WORK ORDER — Set out exactly, line by line, the stretch of data below that begins at the line containing "Universal cookies for" and ends at the line containing "Compiles ES6 to", with both ends kept.

MATERIALS PROVIDED —
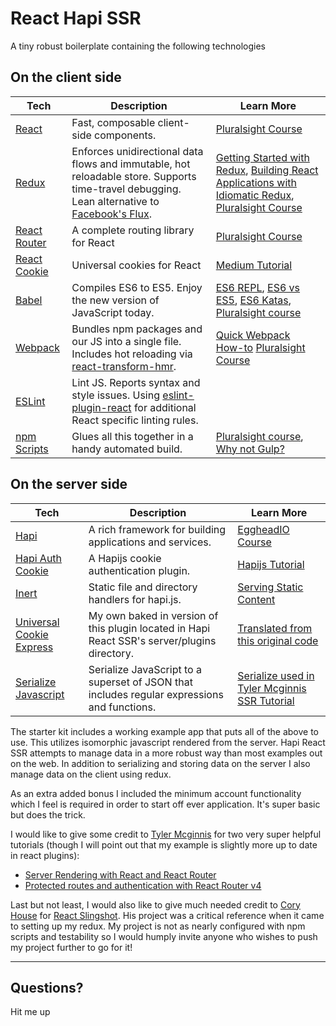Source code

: # React Hapi SSR

A tiny robust boilerplate containing the following technologies

## On the client side

| **Tech** | **Description** |**Learn More**|
|----------|-------|---|
|  [React](https://facebook.github.io/react/)  |   Fast, composable client-side components.    | [Pluralsight Course](https://www.pluralsight.com/courses/react-flux-building-applications)  |
|  [Redux](http://redux.js.org) |  Enforces unidirectional data flows and immutable, hot reloadable store. Supports time-travel debugging. Lean alternative to [Facebook's Flux](https://facebook.github.io/flux/docs/overview.html).| [Getting Started with Redux](https://egghead.io/courses/getting-started-with-redux), [Building React Applications with Idiomatic Redux](https://egghead.io/courses/building-react-applications-with-idiomatic-redux), [Pluralsight Course](http://www.pluralsight.com/courses/react-redux-react-router-es6)|
|  [React Router](https://github.com/reactjs/react-router) | A complete routing library for React | [Pluralsight Course](https://www.pluralsight.com/courses/react-flux-building-applications) |
|  [React Cookie](https://github.com/reactivestack/cookies/tree/master/packages/react-cookie) | Universal cookies for React | [Medium Tutorial](https://medium.com/@rossbulat/using-cookies-in-react-redux-and-react-router-4-f5f6079905dc) |
|  [Babel](http://babeljs.io) |  Compiles ES6 to ES5. Enjoy the new version of JavaScript today.     | [ES6 REPL](https://babeljs.io/repl/), [ES6 vs ES5](http://es6-features.org), [ES6 Katas](http://es6katas.org), [Pluralsight course](https://www.pluralsight.com/courses/javascript-fundamentals-es6)    |
| [Webpack](https://webpack.js.org) | Bundles npm packages and our JS into a single file. Includes hot reloading via [react-transform-hmr](https://www.npmjs.com/package/react-transform-hmr). | [Quick Webpack How-to](https://github.com/petehunt/webpack-howto) [Pluralsight Course](https://www.pluralsight.com/courses/webpack-fundamentals)|
| [ESLint](http://eslint.org/)| Lint JS. Reports syntax and style issues. Using [eslint-plugin-react](https://github.com/yannickcr/eslint-plugin-react) for additional React specific linting rules. | |
| [npm Scripts](https://docs.npmjs.com/misc/scripts)| Glues all this together in a handy automated build. | [Pluralsight course](https://www.pluralsight.com/courses/npm-build-tool-introduction), [Why not Gulp?](https://medium.com/@housecor/why-i-left-gulp-and-grunt-for-npm-scripts-3d6853dd22b8#.vtaziro8n)  |


## On the server side

| **Tech** | **Description** |**Learn More**|
|----------|-------|---|
|  [Hapi](https://hapijs.com)  |   A rich framework for building applications and services.    | [EggheadIO Course](https://egghead.io/courses/introduction-to-node-servers-with-hapi-js)  |
|  [Hapi Auth Cookie](https://github.com/hapijs/hapi-auth-cookie)  |   A Hapijs cookie authentication plugin.    | [Hapijs Tutorial](https://hapijs.com/tutorials/cookies?lang=en_US)  |
|  [Inert](https://github.com/hapijs/inert)  |   Static file and directory handlers for hapi.js.    | [Serving Static Content](https://hapijs.com/tutorials/serving-files?lang=en_US)  |
|  [Universal Cookie Express](https://github.com/reactivestack/cookies/tree/master/packages/universal-cookie-express)  |   My own baked in version of this plugin located in Hapi React SSR's server/plugins directory.    | [Translated from this original code](https://github.com/reactivestack/cookies/blob/master/packages/universal-cookie-express/src/index.ts)  |
|  [Serialize Javascript](https://github.com/yahoo/serialize-javascript)  |   Serialize JavaScript to a superset of JSON that includes regular expressions and functions.    | [Serialize used in Tyler Mcginnis SSR Tutorial](https://tylermcginnis.com/react-router-server-rendering/)  |

The starter kit includes a working example app that puts all of the above to use. This utilizes isomorphic javascript rendered from the server. Hapi React SSR attempts to manage data in a more robust way than most examples out on the web. In addition to serializing and storing data on the server I also manage data on the client using redux.

As an extra added bonus I included the minimum account functionality which I feel is required in order to start off ever application. It's super basic but does the trick.

I would like to give some credit to [Tyler Mcginnis](https://tylermcginnis.com/) for two very super helpful tutorials (though I will point out that my example is slightly more up to date in react plugins):
+ [Server Rendering with React and React Router](https://tylermcginnis.com/react-router-server-rendering/)
+ [Protected routes and authentication with React Router v4](https://tylermcginnis.com/react-router-protected-routes-authentication/)

Last but not least, I would also like to give much needed credit to [Cory House](https://www.bitnative.com/) for [React Slingshot](https://github.com/coryhouse/react-slingshot). His project was a critical reference when it came to setting up my redux. My project is not as nearly configured with npm scripts and testability so I would humply invite anyone who wishes to push my project further to go for it!

---

## Questions?
Hit me up
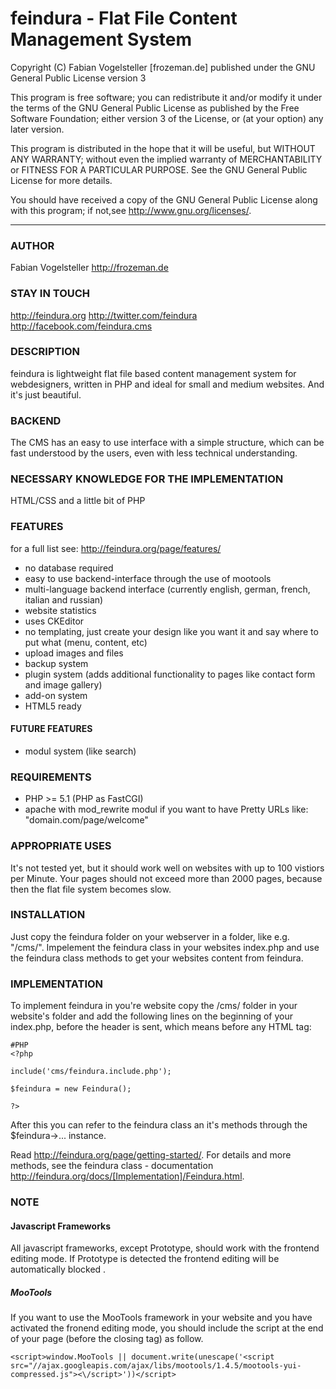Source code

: feindura - Flat File Content Management System
==============================================
Copyright (C) Fabian Vogelsteller [frozeman.de]
published under the GNU General Public License version 3

This program is free software;
you can redistribute it and/or modify it under the terms of the GNU General Public License as published by
the Free Software Foundation; either version 3 of the License, or (at your option) any later version.

This program is distributed in the hope that it will be useful, but WITHOUT ANY WARRANTY;
without even the implied warranty of MERCHANTABILITY or FITNESS FOR A PARTICULAR PURPOSE.
See the GNU General Public License for more details.

You should have received a copy of the GNU General Public License along with this program;
if not,see <http://www.gnu.org/licenses/>.
_____________________________________________

### AUTHOR
Fabian Vogelsteller <http://frozeman.de>

### STAY IN TOUCH
<http://feindura.org>
<http://twitter.com/feindura>
<http://facebook.com/feindura.cms>


### DESCRIPTION
feindura is lightweight flat file based content management system for webdesigners, written in PHP and ideal for small and medium websites. And it's just beautiful.

### BACKEND
The CMS has an easy to use interface with a simple structure, which can be fast understood by the users, even with less technical understanding.

### NECESSARY KNOWLEDGE FOR THE IMPLEMENTATION
HTML/CSS and a little bit of PHP

### FEATURES
for a full list see: <http://feindura.org/page/features/>
* no database required
* easy to use backend-interface through the use of mootools
* multi-language backend interface (currently english, german, french, italian and russian)
* website statistics
* uses CKEditor
* no templating, just create your design like you want it and say where to put what (menu, content, etc)
* upload images and files
* backup system
* plugin system (adds additional functionality to pages like contact form and image gallery)
* add-on system
* HTML5 ready

#### FUTURE FEATURES
* modul system (like search)

### REQUIREMENTS
* PHP >= 5.1 (PHP as FastCGI)
* apache with mod_rewrite modul if you want to have Pretty URLs like: "domain.com/page/welcome"

### APPROPRIATE USES
It's not tested yet, but it should work well on websites with up to 100 vistiors per Minute.
Your pages should not exceed more than 2000 pages, because then the flat file system becomes slow.

### INSTALLATION
Just copy the feindura folder on your webserver in a folder, like e.g. "/cms/".
Impelement the feindura class in your websites index.php and use the feindura class methods to get your websites content from feindura.

### IMPLEMENTATION
To implement feindura in you're website copy the /cms/ folder in your website's folder and add the following lines on the beginning of your index.php,
before the header is sent, which means before any HTML tag:

    #PHP
    <?php
    
    include('cms/feindura.include.php');
    
    $feindura = new Feindura();
    
    ?>

After this you can refer to the feindura class an it's methods through the $feindura->... instance.

Read <http://feindura.org/page/getting-started/>.
For details and more methods, see the feindura class - documentation <http://feindura.org/docs/[Implementation]/Feindura.html>.

### NOTE

#### Javascript Frameworks
All javascript frameworks, except Prototype, should work with the frontend editing mode.
If Prototype is detected the frontend editing will be automatically blocked .

##### MooTools
If you want to use the MooTools framework in your website and you have activated the fronend editing mode,
you should include the script at the end of your page (before the closing </body> tag) as follow.

    <script>window.MooTools || document.write(unescape('<script src="//ajax.googleapis.com/ajax/libs/mootools/1.4.5/mootools-yui-compressed.js"><\/script>'))</script>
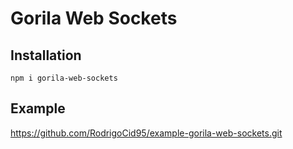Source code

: # Gorila Web Sockets

## Installation

`` npm i gorila-web-sockets ``

## Example

https://github.com/RodrigoCid95/example-gorila-web-sockets.git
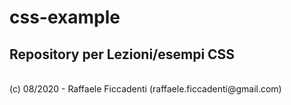 # css-example
<h2><strong> Repository per Lezioni/esempi CSS </strong></h2>
<br>
(c) 08/2020 - Raffaele Ficcadenti (raffaele.ficcadenti@gmail.com) <br>
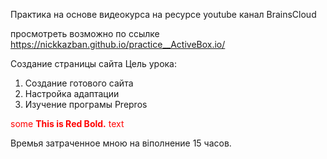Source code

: Практика на основе видеокурса на ресурсе youtube канал BrainsCloud

просмотреть возможно по ссылке <br>
https://nickkazban.github.io/practice__ActiveBox.io/

Создание страницы сайта
 Цель урока:
 1. Создание готового сайта 
 2. Настройка адаптации 
 3. Изучение програмы Prepros

<span style="color:red">some **This is Red Bold.** text</span>

Времья затраченное мною на віполнение 15 часов.

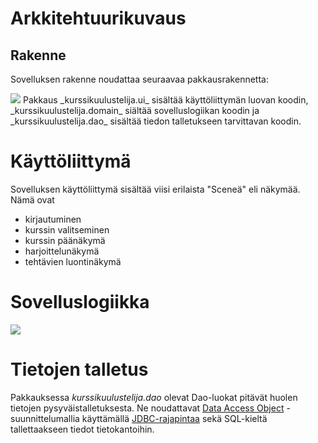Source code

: # Arkkitehtuurikuvaus
## Rakenne
Sovelluksen rakenne noudattaa seuraavaa pakkausrakennetta:

<img src="https://raw.githubusercontent.com/henripalin/ot-harjoitustyo/master/Kurssikuulustelija/dokumentaatio/kuvat/pakkausrakenne.png">
Pakkaus _kurssikuulustelija.ui_ sisältää käyttöliittymän luovan koodin, _kurssikuulustelija.domain_ siältää sovelluslogiikan koodin ja _kurssikuulustelija.dao_ sisältää tiedon talletukseen tarvittavan koodin.

# Käyttöliittymä

Sovelluksen käyttöliittymä sisältää viisi erilaista "Sceneä" eli näkymää. Nämä ovat

- kirjautuminen
- kurssin valitseminen
- kurssin päänäkymä
- harjoittelunäkymä
- tehtävien luontinäkymä

# Sovelluslogiikka

<img src="https://raw.githubusercontent.com/henripalin/ot-harjoitustyo/master/Kurssikuulustelija/dokumentaatio/kuvat/classDiagram.png">

# Tietojen talletus

Pakkauksessa _kurssikuulustelija.dao_ olevat Dao-luokat pitävät huolen tietojen pysyväistalletuksesta. Ne noudattavat [Data Access Object](https://en.wikipedia.org/wiki/Data_access_object) -suunnittelumallia käyttämällä [JDBC-rajapintaa](https://www.javatpoint.com/java-jdbc) sekä SQL-kieltä tallettaakseen tiedot tietokantoihin.
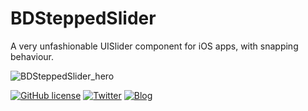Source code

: # BDSteppedSlider
A very unfashionable UISlider component for iOS apps, with snapping behaviour.

![BDSteppedSlider_hero](https://user-images.githubusercontent.com/2734719/173232378-81b591f5-2989-46a2-b498-7a4a80bd14c5.png)

[![GitHub license](https://img.shields.io/badge/license-MIT-blue.svg?style=for-the-badge)](https://raw.githubusercontent.com/viewDidAppear/BDSteppedSlider/master/LICENSE)
[![Twitter](https://img.shields.io/badge/twitter-follow%20me-ff69b4?style=for-the-badge)](https://twitter.com/viewDidAppear)
[![Blog](https://img.shields.io/badge/read-my%20blog-red?style=for-the-badge)](https://viewDidAppear.github.io)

RESPONSE FOR THIS EXERCISE —
|  [React Cookie](https://github.com/reactivestack/cookies/tree/master/packages/react-cookie) | Universal cookies for React | [Medium Tutorial](https://medium.com/@rossbulat/using-cookies-in-react-redux-and-react-router-4-f5f6079905dc) |
|  [Babel](http://babeljs.io) |  Compiles ES6 to ES5. Enjoy the new version of JavaScript today.     | [ES6 REPL](https://babeljs.io/repl/), [ES6 vs ES5](http://es6-features.org), [ES6 Katas](http://es6katas.org), [Pluralsight course](https://www.pluralsight.com/courses/javascript-fundamentals-es6)    |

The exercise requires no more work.